Below is a set of records, and all of them should be retyped exactly, minus the pictures.

◆ Recorded data:
※

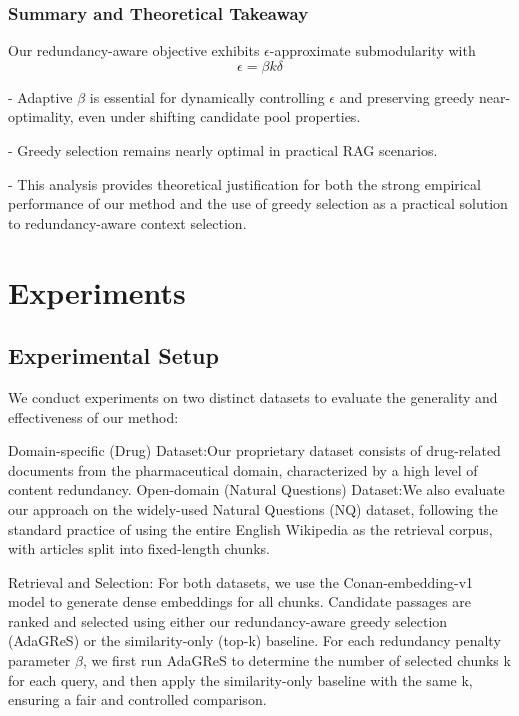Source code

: \documentclass[11pt]{article}
\begin{document}
\subsubsection{Summary and Theoretical Takeaway}

Our redundancy-aware objective exhibits $\epsilon$-approximate submodularity with
\begin{equation}
  \label{eq:example}
  \epsilon = \beta k \delta
\end{equation}

- Adaptive $\beta$ is essential for dynamically controlling $\epsilon$ and preserving greedy near-optimality, even under shifting candidate pool properties.
    
- Greedy selection remains nearly optimal in practical RAG scenarios.
    
- This analysis provides theoretical justification for both the strong empirical performance of our method and the use of greedy selection as a practical solution to redundancy-aware context selection.

\section{Experiments}
\subsection{Experimental Setup}
We conduct experiments on two distinct datasets to evaluate the generality and effectiveness of our method:

Domain-specific (Drug) Dataset:Our proprietary dataset consists of drug-related documents from the pharmaceutical domain, characterized by a high level of content redundancy.
Open-domain (Natural Questions) Dataset:We also evaluate our approach on the widely-used Natural Questions (NQ) dataset, following the standard practice of using the entire English Wikipedia as the retrieval corpus, with articles split into fixed-length chunks.

Retrieval and Selection:
For both datasets, we use the Conan-embedding-v1 model to generate dense embeddings for all chunks. Candidate passages are ranked and selected using either our redundancy-aware greedy selection (AdaGReS) or the similarity-only (top-k) baseline. For each redundancy penalty parameter $\beta$, we first run AdaGReS to determine the number of selected chunks k for each query, and then apply the similarity-only baseline with the same k, ensuring a fair and controlled comparison.
\end{document}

※

◆ FINAL ANSWER:
Source code

: \documentclass[11pt]{article}
\begin{document}
\subsubsection{Summary and Theoretical Takeaway}

Our redundancy-aware objective exhibits $\epsilon$-approximate submodularity with
\begin{equation}
  \label{eq:example}
  \epsilon = \beta k \delta
\end{equation}

- Adaptive $\beta$ is essential for dynamically controlling $\epsilon$ and preserving greedy near-optimality, even under shifting candidate pool properties.
    
- Greedy selection remains nearly optimal in practical RAG scenarios.
    
- This analysis provides theoretical justification for both the strong empirical performance of our method and the use of greedy selection as a practical solution to redundancy-aware context selection.

\section{Experiments}
\subsection{Experimental Setup}
We conduct experiments on two distinct datasets to evaluate the generality and effectiveness of our method:

Domain-specific (Drug) Dataset:Our proprietary dataset consists of drug-related documents from the pharmaceutical domain, characterized by a high level of content redundancy.
Open-domain (Natural Questions) Dataset:We also evaluate our approach on the widely-used Natural Questions (NQ) dataset, following the standard practice of using the entire English Wikipedia as the retrieval corpus, with articles split into fixed-length chunks.

Retrieval and Selection:
For both datasets, we use the Conan-embedding-v1 model to generate dense embeddings for all chunks. Candidate passages are ranked and selected using either our redundancy-aware greedy selection (AdaGReS) or the similarity-only (top-k) baseline. For each redundancy penalty parameter $\beta$, we first run AdaGReS to determine the number of selected chunks k for each query, and then apply the similarity-only baseline with the same k, ensuring a fair and controlled comparison.
\end{document}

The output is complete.